*Stored data*.

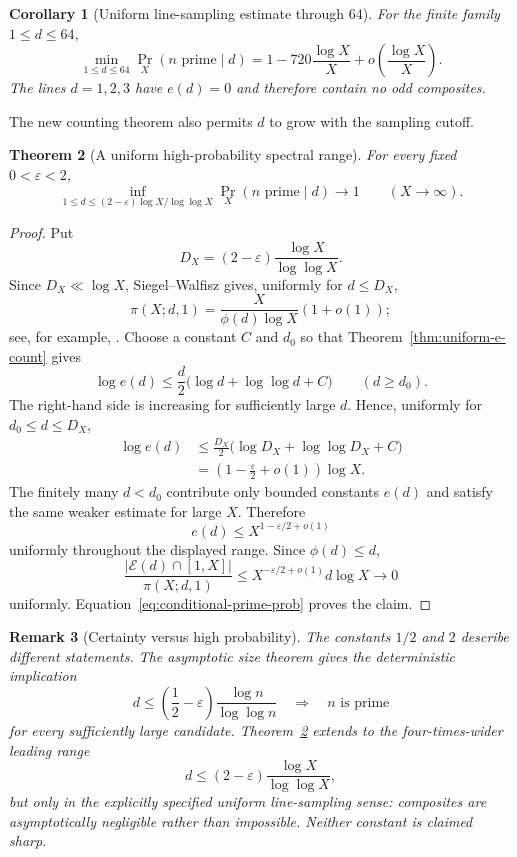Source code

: \documentclass[11pt]{article}
\newtheorem{theorem}{Theorem}[section]
\newtheorem{corollary}[theorem]{Corollary}
\newtheorem{remark}[theorem]{Remark}
\newcommand{\Eset}{\mathcal E}
\begin{document}
\begin{corollary}[Uniform line-sampling estimate through $64$]
\label{cor:probability64}
For the finite family $1\le d\le64$,
\[
\min_{1\le d\le64}\Pr_X(n\text{ prime}\mid d)
=
1-720\frac{\log X}{X}
+o\!\left(\frac{\log X}{X}\right).
\]
The lines $d=1,2,3$ have $e(d)=0$ and therefore contain no odd composites.
\end{corollary}

The new counting theorem also permits $d$ to grow with the sampling cutoff.

\begin{theorem}[A uniform high-probability spectral range]
\label{thm:uniform-probability-growing-d}
For every fixed $0<\varepsilon<2$,
\begin{equation}
\boxed{
\inf_{1\le d\le(2-\varepsilon)\log X/\log\log X}
\Pr_X(n\text{ prime}\mid d)
\longrightarrow1
\qquad(X\to\infty).
}
\label{eq:uniform-probability-growing-d}
\end{equation}
\end{theorem}

\begin{proof}
Put
\[
D_X=(2-\varepsilon)\frac{\log X}{\log\log X}.
\]
Since $D_X\ll\log X$, Siegel--Walfisz gives, uniformly for $d\le D_X$,
\[
\pi(X;d,1)=\frac{X}{\phi(d)\log X}(1+o(1));
\]
see, for example, \cite[Chapter~5]{IwaniecKowalski2004}.  Choose a constant
$C$ and $d_0$ so that Theorem~\ref{thm:uniform-e-count} gives
\[
\log e(d)\le\frac d2\bigl(\log d+\log\log d+C\bigr)
\qquad(d\ge d_0).
\]
The right-hand side is increasing for sufficiently large $d$.  Hence, uniformly
for $d_0\le d\le D_X$,
\begin{align*}
\log e(d)
&\le \frac{D_X}{2}
   \bigl(\log D_X+\log\log D_X+C\bigr)\\
&=\left(1-\frac\varepsilon2+o(1)\right)\log X.
\end{align*}
The finitely many $d<d_0$ contribute only bounded constants $e(d)$ and satisfy
the same weaker estimate for large $X$.  Therefore
\[
e(d)\le X^{1-\varepsilon/2+o(1)}
\]
uniformly throughout the displayed range.  Since $\phi(d)\le d$,
\[
\frac{|\Eset(d)\cap[1,X]|}{\pi(X;d,1)}
\le X^{-\varepsilon/2+o(1)}d\log X\longrightarrow0
\]
uniformly.  Equation~\eqref{eq:conditional-prime-prob} proves the claim.
\end{proof}

\begin{remark}[Certainty versus high probability]
The constants $1/2$ and $2$ describe different statements.  The asymptotic
size theorem gives the deterministic implication
\[
d\le\left(\frac12-\varepsilon\right)
\frac{\log n}{\log\log n}
\quad\Longrightarrow\quad n\text{ is prime}
\]
for every sufficiently large candidate.  Theorem~\ref{thm:uniform-probability-growing-d}
extends to the four-times-wider leading range
\[
d\le(2-\varepsilon)\frac{\log X}{\log\log X},
\]
but only in the explicitly specified uniform line-sampling sense: composites
are asymptotically negligible rather than impossible.  Neither constant is
claimed sharp.
\end{remark}
\end{document}

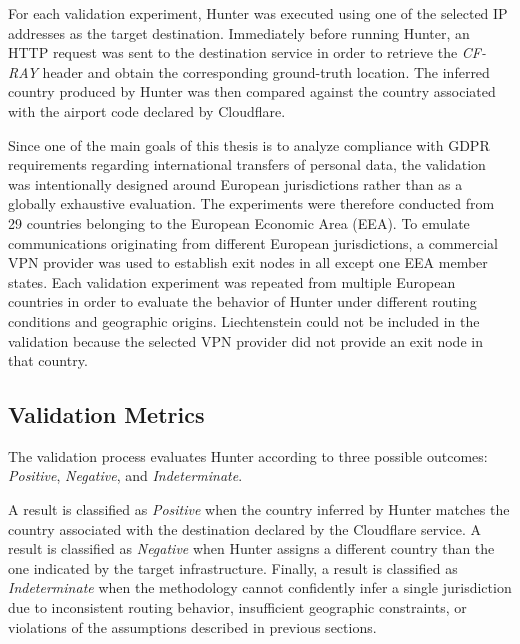 For each validation experiment, Hunter was executed using one of the selected IP addresses as the target destination. Immediately before running Hunter, an HTTP request was sent to the destination service in order to retrieve the \textit{CF-RAY} header and obtain the corresponding ground-truth location. The inferred country produced by Hunter was then compared against the country associated with the airport code declared by Cloudflare.

Since one of the main goals of this thesis is to analyze compliance with GDPR requirements regarding international transfers of personal data, the validation was intentionally designed around European jurisdictions rather than as a globally exhaustive evaluation. The experiments were therefore conducted from 29 countries belonging to the European Economic Area (EEA). To emulate communications originating from different European jurisdictions, a commercial VPN provider was used to establish exit nodes in all except one EEA member states. Each validation experiment was repeated from multiple European countries in order to evaluate the behavior of Hunter under different routing conditions and geographic origins. Liechtenstein could not be included in the validation because the selected VPN provider did not provide an exit node in that country.

  

\subsection{Validation Metrics}

The validation process evaluates Hunter according to three possible outcomes: \textit{Positive}, \textit{Negative}, and \textit{Indeterminate}.

A result is classified as \textit{Positive} when the country inferred by Hunter matches the country associated with the destination declared by the Cloudflare service. A result is classified as \textit{Negative} when Hunter assigns a different country than the one indicated by the target infrastructure. Finally, a result is classified as \textit{Indeterminate} when the methodology cannot confidently infer a single jurisdiction due to inconsistent routing behavior, insufficient geographic constraints, or violations of the assumptions described in previous sections.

*EXERCISE AIM*.
The data above needs to be retyped exactly, with the images left out.

*TASK SOLUTION*.
Source code

: \documentclass[11pt]{article}
\newtheorem{theorem}{Theorem}[section]
\newtheorem{corollary}[theorem]{Corollary}
\newtheorem{remark}[theorem]{Remark}
\newcommand{\Eset}{\mathcal E}
\begin{document}
\begin{corollary}[Uniform line-sampling estimate through $64$]
\label{cor:probability64}
For the finite family $1\le d\le64$,
\[
\min_{1\le d\le64}\Pr_X(n\text{ prime}\mid d)
=
1-720\frac{\log X}{X}
+o\!\left(\frac{\log X}{X}\right).
\]
The lines $d=1,2,3$ have $e(d)=0$ and therefore contain no odd composites.
\end{corollary}

The new counting theorem also permits $d$ to grow with the sampling cutoff.

\begin{theorem}[A uniform high-probability spectral range]
\label{thm:uniform-probability-growing-d}
For every fixed $0<\varepsilon<2$,
\begin{equation}
\boxed{
\inf_{1\le d\le(2-\varepsilon)\log X/\log\log X}
\Pr_X(n\text{ prime}\mid d)
\longrightarrow1
\qquad(X\to\infty).
}
\label{eq:uniform-probability-growing-d}
\end{equation}
\end{theorem}

\begin{proof}
Put
\[
D_X=(2-\varepsilon)\frac{\log X}{\log\log X}.
\]
Since $D_X\ll\log X$, Siegel--Walfisz gives, uniformly for $d\le D_X$,
\[
\pi(X;d,1)=\frac{X}{\phi(d)\log X}(1+o(1));
\]
see, for example, \cite[Chapter~5]{IwaniecKowalski2004}.  Choose a constant
$C$ and $d_0$ so that Theorem~\ref{thm:uniform-e-count} gives
\[
\log e(d)\le\frac d2\bigl(\log d+\log\log d+C\bigr)
\qquad(d\ge d_0).
\]
The right-hand side is increasing for sufficiently large $d$.  Hence, uniformly
for $d_0\le d\le D_X$,
\begin{align*}
\log e(d)
&\le \frac{D_X}{2}
   \bigl(\log D_X+\log\log D_X+C\bigr)\\
&=\left(1-\frac\varepsilon2+o(1)\right)\log X.
\end{align*}
The finitely many $d<d_0$ contribute only bounded constants $e(d)$ and satisfy
the same weaker estimate for large $X$.  Therefore
\[
e(d)\le X^{1-\varepsilon/2+o(1)}
\]
uniformly throughout the displayed range.  Since $\phi(d)\le d$,
\[
\frac{|\Eset(d)\cap[1,X]|}{\pi(X;d,1)}
\le X^{-\varepsilon/2+o(1)}d\log X\longrightarrow0
\]
uniformly.  Equation~\eqref{eq:conditional-prime-prob} proves the claim.
\end{proof}

\begin{remark}[Certainty versus high probability]
The constants $1/2$ and $2$ describe different statements.  The asymptotic
size theorem gives the deterministic implication
\[
d\le\left(\frac12-\varepsilon\right)
\frac{\log n}{\log\log n}
\quad\Longrightarrow\quad n\text{ is prime}
\]
for every sufficiently large candidate.  Theorem~\ref{thm:uniform-probability-growing-d}
extends to the four-times-wider leading range
\[
d\le(2-\varepsilon)\frac{\log X}{\log\log X},
\]
but only in the explicitly specified uniform line-sampling sense: composites
are asymptotically negligible rather than impossible.  Neither constant is
claimed sharp.
\end{remark}
\end{document}

 For each validation experiment, Hunter was executed using one of the selected IP addresses as the target destination. Immediately before running Hunter, an HTTP request was sent to the destination service in order to retrieve the \textit{CF-RAY} header and obtain the corresponding ground-truth location. The inferred country produced by Hunter was then compared against the country associated with the airport code declared by Cloudflare.

Since one of the main goals of this thesis is to analyze compliance with GDPR requirements regarding international transfers of personal data, the validation was intentionally designed around European jurisdictions rather than as a globally exhaustive evaluation. The experiments were therefore conducted from 29 countries belonging to the European Economic Area (EEA). To emulate communications originating from different European jurisdictions, a commercial VPN provider was used to establish exit nodes in all except one EEA member states. Each validation experiment was repeated from multiple European countries in order to evaluate the behavior of Hunter under different routing conditions and geographic origins. Liechtenstein could not be included in the validation because the selected VPN provider did not provide an exit node in that country.

  

\subsection{Validation Metrics}

The validation process evaluates Hunter according to three possible outcomes: \textit{Positive}, \textit{Negative}, and \textit{Indeterminate}.

A result is classified as \textit{Positive} when the country inferred by Hunter matches the country associated with the destination declared by the Cloudflare service. A result is classified as \textit{Negative} when Hunter assigns a different country than the one indicated by the target infrastructure. Finally, a result is classified as \textit{Indeterminate} when the methodology cannot confidently infer a single jurisdiction due to inconsistent routing behavior, insufficient geographic constraints, or violations of the assumptions described in previous sections.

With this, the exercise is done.